Cardiovascular-related deaths continue to be a cause for concern in India. More people die of heart diseases than respiratory diseases, tuberculosis, and cancer put together.
The partnership with Paras Hospitals is the right step forward to address the growing concern with regard to heart disease, and deliver cardiac solutions that are real-time and preventive in nature. A life saved from cardiovascular diseases is a family saved.
Speaking on the partnership, Dr. D.K. Jhamb, Director & HOD, Cardiology, Paras Hospitals, Gurgaon said, “We are delighted to partner with Cardiotrack to reach out to a wide spectrum of population in Gurgaon and surrounding areas. By providing them with excellent preventive cardiac care we are working hard to ensure that the number of cardiovascular deaths is brought down.”
Paras Hospitals, Gurgaon has consistently noticed a steady rate of increase in the number of patients with heart problems in the scans that are done across their different hospitals. And the hospital chain is looking to reverse this worrying trend.
Cardiotrack will be deployed across all Paras centres. The hand-held IoT device that is driven by Artificial Intelligence (AI) will capture clinical grade ECG data using cutting-edge technology and ensure data portability through smart android-based devices.
Ashim Roy, Co-Founder and CEO, Cardiotrack said, “Heart diseases continue to be one of the main causes of death, globally and across age groups. 50% of these deaths can be averted if the delay in seeking the right medical advice is reduced.

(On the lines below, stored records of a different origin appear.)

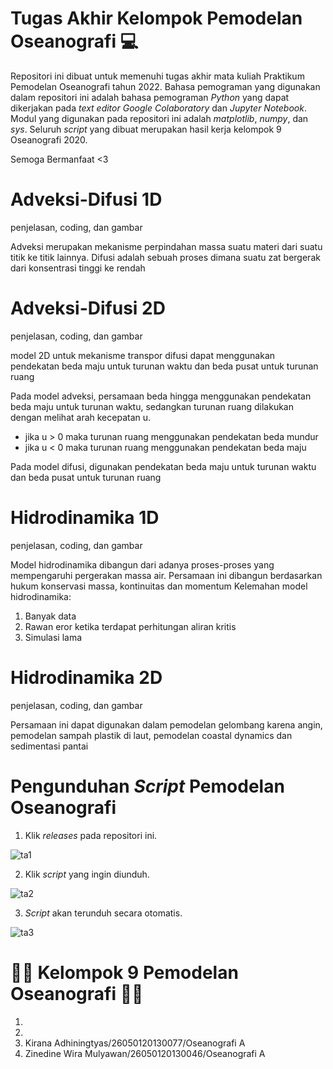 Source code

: # Tugas Akhir Kelompok Pemodelan Oseanografi 💻
Repositori ini dibuat untuk memenuhi tugas akhir mata kuliah Praktikum Pemodelan Oseanografi tahun 2022. Bahasa pemograman yang digunakan dalam repositori ini adalah bahasa pemograman *Python* yang dapat dikerjakan pada *text editor Google Colaboratory* dan *Jupyter Notebook*. Modul yang digunakan pada repositori ini adalah *matplotlib*, *numpy*, dan *sys*. Seluruh _script_ yang dibuat merupakan hasil kerja kelompok 9 Oseanografi 2020.

Semoga Bermanfaat <3

# **Adveksi-Difusi 1D**
penjelasan, coding, dan gambar

Adveksi merupakan mekanisme perpindahan massa suatu materi dari suatu titik ke titik lainnya.
Difusi adalah sebuah proses dimana suatu zat bergerak dari konsentrasi tinggi ke rendah

# **Adveksi-Difusi 2D**
penjelasan, coding, dan gambar

model 2D untuk mekanisme transpor difusi dapat menggunakan pendekatan beda maju untuk turunan waktu dan beda pusat untuk turunan ruang

Pada model adveksi, persamaan beda hingga menggunakan pendekatan beda maju untuk turunan waktu, sedangkan turunan ruang dilakukan dengan melihat arah kecepatan u. 
- jika u > 0 maka turunan ruang menggunakan pendekatan beda mundur
- jika u < 0 maka turunan ruang menggunakan pendekatan beda maju

Pada model difusi, digunakan pendekatan beda maju untuk turunan waktu dan beda pusat untuk turunan ruang


# **Hidrodinamika 1D**
penjelasan, coding, dan gambar

Model hidrodinamika dibangun dari adanya proses-proses yang mempengaruhi pergerakan massa air. Persamaan ini dibangun berdasarkan hukum konservasi massa, kontinuitas dan momentum
Kelemahan model hidrodinamika:
1. Banyak data 
2. Rawan eror ketika terdapat perhitungan aliran kritis
3. Simulasi lama 


# **Hidrodinamika 2D**
penjelasan, coding, dan gambar

Persamaan ini dapat digunakan dalam pemodelan gelombang karena angin, pemodelan sampah plastik di laut, pemodelan coastal dynamics dan sedimentasi pantai



# Pengunduhan *Script* Pemodelan Oseanografi
1. Klik *releases* pada repositori ini.

![ta1](https://user-images.githubusercontent.com/105653499/169699805-6ddcb857-d646-44e2-bfe4-f34d647ebcab.png)

2. Klik *script* yang ingin diunduh.

![ta2](https://user-images.githubusercontent.com/105653499/169699924-5d38bd87-71a9-40d1-bda2-b67069c1f84c.png)

3. *Script* akan terunduh secara otomatis.

![ta3](https://user-images.githubusercontent.com/105653499/169699931-7fd825c4-353f-4f59-9772-c32e135f2ac3.png)

# 👨‍💻 **Kelompok 9 Pemodelan Oseanografi** 👩‍💻
1.
2.
3. Kirana Adhiningtyas/26050120130077/Oseanografi A
4. Zinedine Wira Mulyawan/26050120130046/Oseanografi A

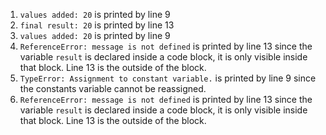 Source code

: 1. `values added: 20` is printed by line 9
2. `final result: 20` is printed by line 13
3. `values added: 20` is printed by line 9
4. `ReferenceError: message is not defined` is printed by line 13 since the variable `result` is declared inside a code block, it is only visible inside that block. Line 13 is the outside of the block.
5. `TypeError: Assignment to constant variable.` is printed by line 9 since the constants variable cannot be reassigned. 
6. `ReferenceError: message is not defined` is printed by line 13 since the variable `result` is declared inside a code block, it is only visible inside that block. Line 13 is the outside of the block.
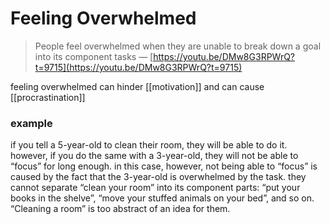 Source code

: # Feeling Overwhelmed

> People feel overwhelmed when they are unable to break down a goal into its component tasks — [https://youtu.be/DMw8G3RPWrQ?t=9715](https://youtu.be/DMw8G3RPWrQ?t=9715)

feeling overwhelmed can hinder [[motivation]] and can cause [[procrastination]]

### example

if you tell a 5-year-old to clean their room, they will be able to do it. however, if you do the same with a 3-year-old, they will not be able to “focus” for long enough. in this case, however, not being able to “focus” is caused by the fact that the 3-year-old is overwhelmed by the task. they cannot separate “clean your room” into its component parts: “put your books in the shelve”, “move your stuffed animals on your bed”, and so on. “Cleaning a room” is too abstract of an idea for them.
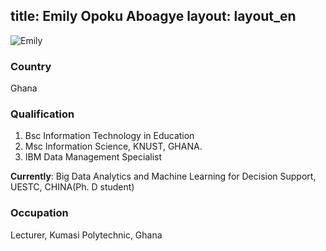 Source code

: title: Emily Opoku Aboagye
layout: layout_en
---

![Emily](http://7xohr3.com1.z0.glb.clouddn.com/emily.jpg)

### Country
Ghana
### Qualification
1. Bsc Information Technology in Education
2. Msc Information Science, KNUST, GHANA.
3. IBM Data Management Specialist

**Currently**: Big Data Analytics and Machine Learning for Decision Support, UESTC, CHINA(Ph. D student)

### Occupation
Lecturer, Kumasi Polytechnic, Ghana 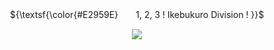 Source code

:   <div align="center">

${\textsf{\color{#E2959E}　　1, 2, 3 ! Ikebukuro Division ! }}$
   
   <img src="https://cdn.discordapp.com/attachments/1228285615016247401/1371507165071802409/IMG_20250512_221934.png?ex=68236315&is=68221195&hm=ea7c3e7b12bddacc2ae643fd7123a98776f275cf67fa6bf432f6e7f78fbd00b0&">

The best way to achieve this is preventive care and early diagnosis. We at Cardiotrack, pride ourselves on providing accurate and timely diagnosis for all cardiac related issues. Currently, Cardiotrack is present across India with leading hospitals adopting our technology to address the challenges in cardiac care. The partnership with Paras Hospitals, Gurgaon, is a step towards making cardiac care accessible to a larger number of people and thereby, saving lives.”
Headquartered in Singapore, Cardiotrack has a presence in over 15 countries including Myanmar, Mexico, Indonesia, Tanzania, Norway, Canada and Argentina among other countries. The pocket sized device has been well received by hospitals and primary health centres in tier 2 cities and rural areas.

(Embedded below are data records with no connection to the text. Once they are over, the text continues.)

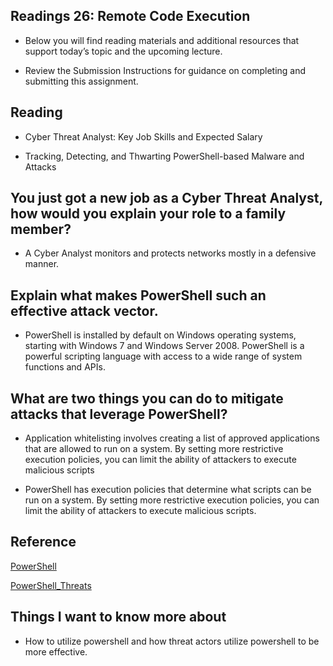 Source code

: ## Readings 26: Remote Code Execution

- Below you will find reading materials and additional resources that support today’s topic and the upcoming lecture.

- Review the Submission Instructions for guidance on completing and submitting this assignment.

## Reading

- Cyber Threat Analyst: Key Job Skills and Expected Salary

- Tracking, Detecting, and Thwarting PowerShell-based Malware and Attacks

## You just got a new job as a Cyber Threat Analyst, how would you explain your role to a family member? 

- A Cyber Analyst monitors and protects networks mostly in a defensive manner. 

## Explain what makes PowerShell such an effective attack vector.

- PowerShell is installed by default on Windows operating systems, starting with Windows 7 and Windows Server 2008. PowerShell is a powerful scripting language with access to a wide range of system functions and APIs.

## What are two things you can do to mitigate attacks that leverage PowerShell?

- Application whitelisting involves creating a list of approved applications that are allowed to run on a system. By setting more restrictive execution policies, you can limit the ability of attackers to execute malicious scripts

- PowerShell has execution policies that determine what scripts can be run on a system. By setting more restrictive execution policies, you can limit the ability of attackers to execute malicious scripts.


## Reference

[PowerShell](https://www.spiceworks.com/it-security/vulnerability-management/articles/cyber-threat-analyst-key-jobs-and-salary/)

[PowerShell_Threats](https://www.trendmicro.com/vinfo/us/security/news/cybercrime-and-digital-threats/tracking-detecting-and-thwarting-powershell-based-malware-and-attacks)

## Things I want to know more about

- How to utilize powershell and how threat actors utilize powershell to be more effective.
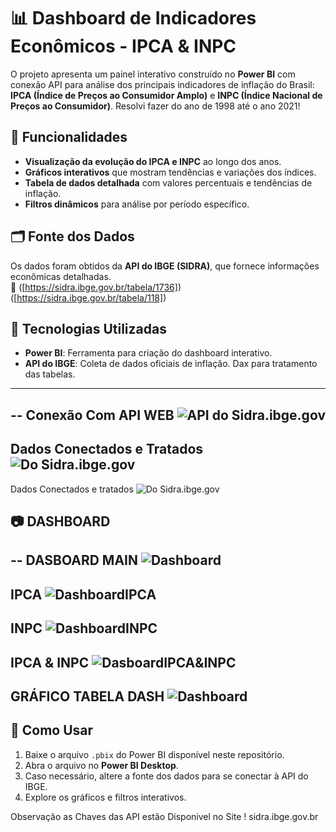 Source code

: 
# 📊 Dashboard de Indicadores Econômicos - IPCA & INPC

O projeto apresenta um painel interativo construído no **Power BI** com conexão API para análise dos principais indicadores de inflação do Brasil: **IPCA (Índice de Preços ao Consumidor Amplo)** e **INPC (Índice Nacional de Preços ao Consumidor)**.
Resolvi fazer do ano de 1998 até o ano 2021!
## 🚀 Funcionalidades

- **Visualização da evolução do IPCA e INPC** ao longo dos anos.
- **Gráficos interativos** que mostram tendências e variações dos índices.
- **Tabela de dados detalhada** com valores percentuais e tendências de inflação.
- **Filtros dinâmicos** para análise por período específico.

## 🗂 Fonte dos Dados

Os dados foram obtidos da **API do IBGE (SIDRA)**, que fornece informações econômicas detalhadas.  
🔗 ([https://sidra.ibge.gov.br/tabela/1736])
    ([https://sidra.ibge.gov.br/tabela/118])

## 🔧 Tecnologias Utilizadas

- **Power BI**: Ferramenta para criação do dashboard interativo.
- **API do IBGE**: Coleta de dados oficiais de inflação.
   Dax para tratamento das tabelas.
- --
--
Conexão Com API WEB 
![API do Sidra.ibge.gov](https://snipboard.io/sISQop.jpg)
--
Dados Conectados e Tratados
![Do Sidra.ibge.gov](https://snipboard.io/DzLpoO.jpg)
--
Dados Conectados e tratados
![Do Sidra.ibge.gov](https://snipboard.io/px3QiM.jpg)

## 📷 DASHBOARD
--
DASBOARD MAIN
![Dashboard](https://snipboard.io/WfxQ3b.jpg)
--
IPCA
![DashboardIPCA](https://snipboard.io/Uu0FWK.jpg)
--
INPC
![DashboardINPC](https://snipboard.io/qIAuzn.jpg)
--
IPCA & INPC
![DasboardIPCA&INPC](https://snipboard.io/WaALsy.jpg)
--
GRÁFICO TABELA DASH 
![Dashboard](https://snipboard.io/f8e0Vv.jpg)
--


## 📌 Como Usar

1. Baixe o arquivo `.pbix` do Power BI disponível neste repositório.
2. Abra o arquivo no **Power BI Desktop**.
3. Caso necessário, altere a fonte dos dados para se conectar à API do IBGE.
4. Explore os gráficos e filtros interativos.

Observação as Chaves das API estão Disponivel no Site ! sidra.ibge.gov.br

The Cardiotrack platform is designed to fulfil all the basic requirements of a primary care clinic. Using Cardiotrack’s technology and AI platform, doctors can detect heart health problems accurately, consult specialists, refer and track patients, maintain medical history and start the intervention process. Cardiotrack platform includes multi-parameter, light weight healthcare IoT devices and mobile health software that helps to screen illnesses such as cardiovascular diseases and hypertension and helps doctors to perform diagnosis and then safely store the patient records.
The Cardiotrack device was launched in September 2015 and it has been deployed across India, Myanmar, Indonesia, Mexico and U.S.A. The primary reason for getting traction in the market has been affordability, ease of use and mobility that the product renders to its users. Most of the expensive health diagnostics products can only be operated in hospital environments, which are air-conditioned. However, working environment at the primary care facilities in the developing economies is different. The diagnostics sensors used in Cardiotrack function at extreme temperatures, and dust ridden and humid environments. The Cardiotrack platform is built to overcome limited availability of specialists, lack of transportation, infrastructure and power breakdowns that are common constraints in emerging economies and provide effortless remote patient management and disease care.